What you produce should match the records below precisely, except that images are removed.

----

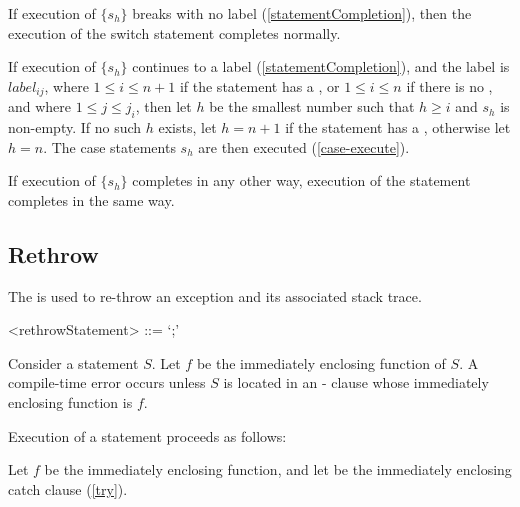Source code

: \documentclass[makeidx]{article}
\begin{document}
{If execution of $\{s_h\}$ breaks with no label (\ref{statementCompletion}),
then the execution of the switch statement completes normally.

If execution of $\{s_h\}$ continues to a label
(\ref{statementCompletion}),
and the label is $label_{ij}$,
where $1 \le i \le n+1$ if the \SWITCH{} statement has a \DEFAULT,
or $1 \le i \le n$ if there is no \DEFAULT,
and where $1 \le j \le j_{i}$,
then let $h$ be the smallest number such that $h \ge i$ and $s_h$ is non-empty.
If no such $h$ exists,
let $h = n + 1$ if the \SWITCH{} statement has a \DEFAULT,
otherwise let $h = n$.
The case statements $s_h$ are then executed (\ref{case-execute}).

If execution of $\{s_h\}$ completes in any other way,
execution of the \SWITCH{} statement completes in the same way.


\subsection{Rethrow}

\LMHash{}%
The  is used to
re-throw an exception and its associated stack trace.

\begin{grammar}
<rethrowStatement> ::= \RETHROW{} `;'
\end{grammar}

\LMHash{}%
Consider a \RETHROW{} statement $S$.
Let $f$ be the immediately enclosing function of $S$.
A compile-time error occurs unless $S$ is located in an \ON-\CATCH{} clause
whose immediately enclosing function is $f$.

\LMHash{}%
Execution of a \code{\RETHROW} statement proceeds as follows:

\LMHash{}%
Let $f$ be the immediately enclosing function,
and let 
be the immediately enclosing catch clause (\ref{try}).


}
\end{document}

----

** ANSWER TO THIS PROBLEM **
Source code

: \documentclass[makeidx]{article}
\begin{document}
{If execution of $\{s_h\}$ breaks with no label (\ref{statementCompletion}),
then the execution of the switch statement completes normally.

If execution of $\{s_h\}$ continues to a label
(\ref{statementCompletion}),
and the label is $label_{ij}$,
where $1 \le i \le n+1$ if the \SWITCH{} statement has a \DEFAULT,
or $1 \le i \le n$ if there is no \DEFAULT,
and where $1 \le j \le j_{i}$,
then let $h$ be the smallest number such that $h \ge i$ and $s_h$ is non-empty.
If no such $h$ exists,
let $h = n + 1$ if the \SWITCH{} statement has a \DEFAULT,
otherwise let $h = n$.
The case statements $s_h$ are then executed (\ref{case-execute}).

If execution of $\{s_h\}$ completes in any other way,
execution of the \SWITCH{} statement completes in the same way.


\subsection{Rethrow}

\LMHash{}%
The  is used to
re-throw an exception and its associated stack trace.

\begin{grammar}
<rethrowStatement> ::= \RETHROW{} `;'
\end{grammar}

\LMHash{}%
Consider a \RETHROW{} statement $S$.
Let $f$ be the immediately enclosing function of $S$.
A compile-time error occurs unless $S$ is located in an \ON-\CATCH{} clause
whose immediately enclosing function is $f$.

\LMHash{}%
Execution of a \code{\RETHROW} statement proceeds as follows:

\LMHash{}%
Let $f$ be the immediately enclosing function,
and let 
be the immediately enclosing catch clause (\ref{try}).


}
\end{document}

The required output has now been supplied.